Беатриса-Джоанна быстро дошла до Фруд-сквер. Перед освещенным красными огнями входом в метро толпились люди, красные, как черти из древнего мифического ада, молчащие, болтающие, хихикающие, одиноко спешащие или идущие парами к урчащему эскалатору. Беатриса-Джоанна купила в автоматической кассе билет, спустилась в больнично-белые катакомбы, по туннелям которых гулял ветер, и села в поезд до центра Лондона. Линия прямая, она доедет менее чем за полчаса. Рядом с Беатрисой-Джоанной непрерывно шевелила губами пожилая женщина. Она разговаривала сама с собой, глаза ее были закрыты. Время от времени старуха произносила вслух: «Дорис была хорошей девочкой, хорошей девочкой для своей мамочки, а вот другая…»
Промелькнули Престон, Печем, Пенгдин… Пассажиры входили и выходили.
Пайкум.[1] Старуха вышла, бормоча: «Дорис…»

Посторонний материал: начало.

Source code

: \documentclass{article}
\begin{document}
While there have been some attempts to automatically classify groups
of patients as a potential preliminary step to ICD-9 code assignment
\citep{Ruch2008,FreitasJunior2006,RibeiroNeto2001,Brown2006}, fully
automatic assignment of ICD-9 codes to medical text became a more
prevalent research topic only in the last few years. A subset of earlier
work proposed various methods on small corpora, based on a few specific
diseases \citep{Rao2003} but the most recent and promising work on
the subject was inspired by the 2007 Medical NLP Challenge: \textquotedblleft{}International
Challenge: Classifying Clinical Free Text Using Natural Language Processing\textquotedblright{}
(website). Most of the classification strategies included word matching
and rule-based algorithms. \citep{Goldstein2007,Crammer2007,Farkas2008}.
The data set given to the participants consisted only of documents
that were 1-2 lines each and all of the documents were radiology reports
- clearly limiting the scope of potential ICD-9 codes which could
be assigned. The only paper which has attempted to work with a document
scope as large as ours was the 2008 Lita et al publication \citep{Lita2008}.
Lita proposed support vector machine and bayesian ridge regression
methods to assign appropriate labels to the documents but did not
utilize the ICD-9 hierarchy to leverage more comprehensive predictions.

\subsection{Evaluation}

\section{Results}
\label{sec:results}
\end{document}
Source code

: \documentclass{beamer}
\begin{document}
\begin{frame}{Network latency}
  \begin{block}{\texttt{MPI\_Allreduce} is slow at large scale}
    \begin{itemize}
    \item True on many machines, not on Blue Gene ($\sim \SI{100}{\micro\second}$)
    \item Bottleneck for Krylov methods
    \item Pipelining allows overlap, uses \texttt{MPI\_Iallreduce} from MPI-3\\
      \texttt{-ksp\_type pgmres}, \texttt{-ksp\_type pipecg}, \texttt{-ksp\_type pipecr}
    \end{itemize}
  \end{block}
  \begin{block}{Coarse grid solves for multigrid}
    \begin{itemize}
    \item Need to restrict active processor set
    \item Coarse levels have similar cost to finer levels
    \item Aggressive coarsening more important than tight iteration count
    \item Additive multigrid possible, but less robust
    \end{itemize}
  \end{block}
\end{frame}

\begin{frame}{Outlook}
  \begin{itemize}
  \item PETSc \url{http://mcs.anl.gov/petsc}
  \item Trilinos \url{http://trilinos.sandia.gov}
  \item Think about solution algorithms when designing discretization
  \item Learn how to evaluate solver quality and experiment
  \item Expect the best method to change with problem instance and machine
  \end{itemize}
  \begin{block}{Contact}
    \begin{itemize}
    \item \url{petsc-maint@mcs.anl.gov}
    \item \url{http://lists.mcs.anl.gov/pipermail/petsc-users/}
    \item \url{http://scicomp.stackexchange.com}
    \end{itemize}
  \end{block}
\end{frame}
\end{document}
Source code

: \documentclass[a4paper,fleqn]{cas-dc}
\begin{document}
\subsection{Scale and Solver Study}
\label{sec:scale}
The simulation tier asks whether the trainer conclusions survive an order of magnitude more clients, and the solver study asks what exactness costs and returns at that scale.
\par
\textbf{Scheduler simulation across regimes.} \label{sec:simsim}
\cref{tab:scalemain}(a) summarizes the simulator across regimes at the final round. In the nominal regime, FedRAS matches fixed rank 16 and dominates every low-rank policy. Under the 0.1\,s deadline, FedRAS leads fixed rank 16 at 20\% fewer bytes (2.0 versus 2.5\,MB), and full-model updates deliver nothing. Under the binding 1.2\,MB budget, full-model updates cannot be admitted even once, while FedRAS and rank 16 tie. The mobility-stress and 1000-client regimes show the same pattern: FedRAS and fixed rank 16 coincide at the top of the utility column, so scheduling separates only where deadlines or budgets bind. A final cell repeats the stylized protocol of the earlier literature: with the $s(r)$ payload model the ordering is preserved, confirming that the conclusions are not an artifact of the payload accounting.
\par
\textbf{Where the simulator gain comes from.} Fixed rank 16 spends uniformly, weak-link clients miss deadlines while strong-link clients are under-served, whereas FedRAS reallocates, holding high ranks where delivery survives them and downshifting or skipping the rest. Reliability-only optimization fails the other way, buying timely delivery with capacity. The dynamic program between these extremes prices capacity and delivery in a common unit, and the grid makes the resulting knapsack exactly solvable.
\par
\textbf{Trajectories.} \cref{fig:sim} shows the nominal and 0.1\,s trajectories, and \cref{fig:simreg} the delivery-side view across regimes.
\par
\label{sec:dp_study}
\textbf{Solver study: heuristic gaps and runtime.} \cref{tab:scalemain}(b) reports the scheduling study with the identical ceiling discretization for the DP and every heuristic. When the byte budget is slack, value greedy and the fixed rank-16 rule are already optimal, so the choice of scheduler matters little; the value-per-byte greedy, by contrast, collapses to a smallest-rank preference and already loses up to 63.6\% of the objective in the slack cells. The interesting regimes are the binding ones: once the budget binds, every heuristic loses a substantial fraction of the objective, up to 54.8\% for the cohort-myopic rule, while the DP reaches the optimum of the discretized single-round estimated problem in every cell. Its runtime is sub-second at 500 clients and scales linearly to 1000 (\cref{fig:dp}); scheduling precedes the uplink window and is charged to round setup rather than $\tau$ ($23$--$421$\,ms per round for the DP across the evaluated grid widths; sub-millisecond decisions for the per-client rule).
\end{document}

– Пирог – это то, что когда-то ели, – проговорила бледная толстуха с ребенком, обсыпанная синей пудрой. Ребенок заплакал. – Он голоден, вот и все, – объяснила толстуха.
Перегоны между остановками стали длиннее. Альбурн. Хикстед. Болни. Уонинглид. На этой остановке в вагон вошел ученого вида мужчина с жилистой шеей. Уместившись рядом с Беатрисой-Джоанной, он, сопя, как черепаха, погрузился в чтение. «Др Прзв Улм Шкспр». Распечатав плитку синтешоколада, мужчина принялся жевать ее, все так же сопя. Ребенок снова заплакал.
Хендкросс. Пизпоттидж.[2]
– Гороховая похлебка – ее тоже когда-то ели, – снова проговорила толстуха.
Кроули, Хорли, Селфордз – здесь ничего съедобного.
Редхилл. Здесь «ученый» вышел, а вошли трое служащих Народной полиции. Это были молодые мужчины, младшие офицеры. Они были хорошо сложены, пуговицы мундиров сияли, а на черных кителях не было ни пятнышка, ни волосинки, тем более перхоти или крошек. Они бесстыдно-нагло рассматривали женщин, словно пытаясь определить на глаз, не скрывает ли кто-нибудь из них незаконную беременность. Беатриса-Джоанна покраснела, ей хотелось, чтобы поездка быстрее закончилась.
Мёрстхэм, Кейтерхэм, Коулсден.
«Уже скоро». Беатриса-Джоанна прижала руки к животу, словно его наращивающий клетки обитатель уже весело и шумно прыгал.
Пели, Кройден, Торнтон-Хит, Норвуд.
Офицеры вышли. Поезд с ревом ввинчивался в темноту, устремляясь к центру древнего города.
Далвич, Кембервелл, Центр.
Вскоре Беатриса-Джоанна уже ехала по местной линии на Северо-западный вокзал.